Of course, one can think of different scenarios such as the "fall of the Berlin wall" or the "collapse of the former Soviet Union". I still remember the Dalai Lama [Images] 'prophesying' at the end of the eighties (before the Tiananmen events), that China may go through a similar fate as the Soviet Union within five years. When several years later, I asked him about his 'prophesy', he just laughed and said that it was a 'big mistake'. He added that it was not a 'spiritual' prophesy, but just logical thinking. It is true that things could have gone differently had the Elders not sent tanks to crush thousand of students on the Square.

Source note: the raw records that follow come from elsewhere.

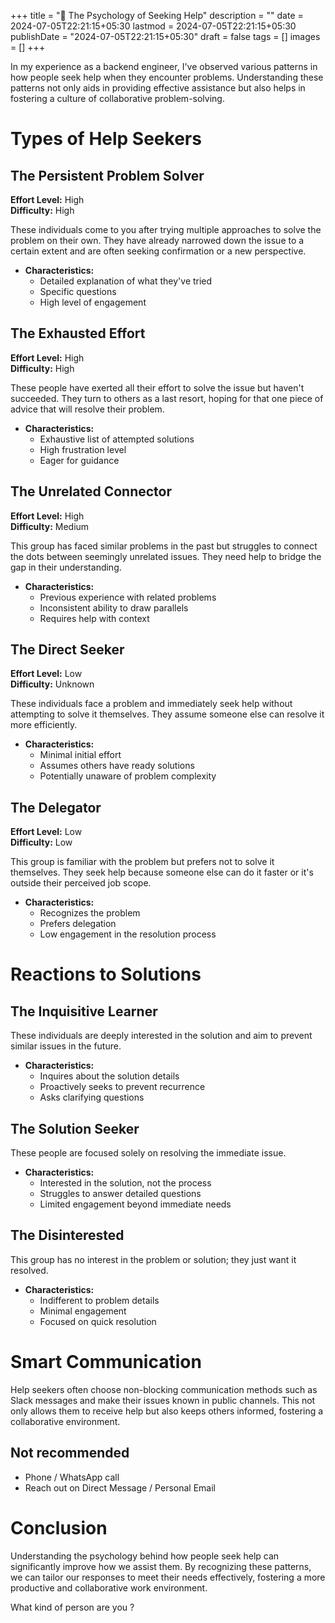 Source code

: +++
title = "🧩 The Psychology of Seeking Help"
description = ""
date = 2024-07-05T22:21:15+05:30
lastmod = 2024-07-05T22:21:15+05:30
publishDate = "2024-07-05T22:21:15+05:30"
draft = false
tags = []
images = []
+++

In my experience as a backend engineer, I've observed various patterns in how people seek help when they encounter problems. Understanding these patterns not only aids in providing effective assistance but also helps in fostering a culture of collaborative problem-solving.

# Types of Help Seekers

## The Persistent Problem Solver

**Effort Level:** High  
**Difficulty:** High

These individuals come to you after trying multiple approaches to solve the problem on their own. They have already narrowed down the issue to a certain extent and are often seeking confirmation or a new perspective.

- **Characteristics:**
  - Detailed explanation of what they've tried
  - Specific questions
  - High level of engagement

## The Exhausted Effort

**Effort Level:** High  
**Difficulty:** High

These people have exerted all their effort to solve the issue but haven't succeeded. They turn to others as a last resort, hoping for that one piece of advice that will resolve their problem.

- **Characteristics:**
  - Exhaustive list of attempted solutions
  - High frustration level
  - Eager for guidance

## The Unrelated Connector

**Effort Level:** High  
**Difficulty:** Medium

This group has faced similar problems in the past but struggles to connect the dots between seemingly unrelated issues. They need help to bridge the gap in their understanding.

- **Characteristics:**
  - Previous experience with related problems
  - Inconsistent ability to draw parallels
  - Requires help with context

## The Direct Seeker

**Effort Level:** Low  
**Difficulty:** Unknown

These individuals face a problem and immediately seek help without attempting to solve it themselves. They assume someone else can resolve it more efficiently.

- **Characteristics:**
  - Minimal initial effort
  - Assumes others have ready solutions
  - Potentially unaware of problem complexity

## The Delegator

**Effort Level:** Low  
**Difficulty:** Low

This group is familiar with the problem but prefers not to solve it themselves. They seek help because someone else can do it faster or it's outside their perceived job scope.

- **Characteristics:**
  - Recognizes the problem
  - Prefers delegation
  - Low engagement in the resolution process

# Reactions to Solutions

## The Inquisitive Learner

These individuals are deeply interested in the solution and aim to prevent similar issues in the future.

- **Characteristics:**
  - Inquires about the solution details
  - Proactively seeks to prevent recurrence
  - Asks clarifying questions

## The Solution Seeker

These people are focused solely on resolving the immediate issue.

- **Characteristics:**
  - Interested in the solution, not the process
  - Struggles to answer detailed questions
  - Limited engagement beyond immediate needs

## The Disinterested

This group has no interest in the problem or solution; they just want it resolved.

- **Characteristics:**
  - Indifferent to problem details
  - Minimal engagement
  - Focused on quick resolution

# Smart Communication

Help seekers often choose non-blocking communication methods such as Slack messages and make their issues known in public channels. This not only allows them to receive help but also keeps others informed, fostering a collaborative environment.

## Not recommended

- Phone / WhatsApp call
- Reach out on Direct Message / Personal Email

# Conclusion

Understanding the psychology behind how people seek help can significantly improve how we assist them. By recognizing these patterns, we can tailor our responses to meet their needs effectively, fostering a more productive and collaborative work environment.

What kind of person are you ?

Another remark of the Dalai Lama comes to my mind. It was in 1986, during an interview, he told me: "We Tibetans can't do anything, except to keep their culture alive. A change will come from within China; it is our only hope".

Twenty two years later, I believe that this statement is the closest to a possible future scenario or 'solution'. In this context, it was heartening to read the statement of 29 Chinese intellectuals: 'We hold that we must eliminate animosity and bring about national reconciliation, not continue to increase divisions between nationalities. A country that wishes to avoid the partition of its territory must first avoid divisions among its nationalities. Therefore, we appeal to the leaders of our country to hold direct dialogue with the Dalai Lama.'

Though one can only applaud the courage of the academics and artists, there is a more important aspect to consider: the debate at the top echelon of the Party. Presuming that the Chinese Communist Party is here to stay for some more time, the key word for a possible solution is 'nationalities'. Although one has the impression that the CCP is a monolithic organisation with a strict hierarchy and no discussion is allowed, it is far from true. One example is a series of three letters written a couple of years back by a Tibetan Communist veteran to President Hu Jinatao on the issue of nationalities which could have far-reaching consequences for Tibet.

Bapa Phuntso Wangyal is not an ordinary Tibetan. He was the first Tibetan Communist in the forties and in September 1951, he led the Chinese troops into Lhasa. In his recent letters, Wangyal, known as Phunwang by the Tibetans, accused some of the hardliners (alias 'leftists') within the Party of being insincere: 'They make a living, are promoted and become rich by opposing splittism,' he wrote to Hu.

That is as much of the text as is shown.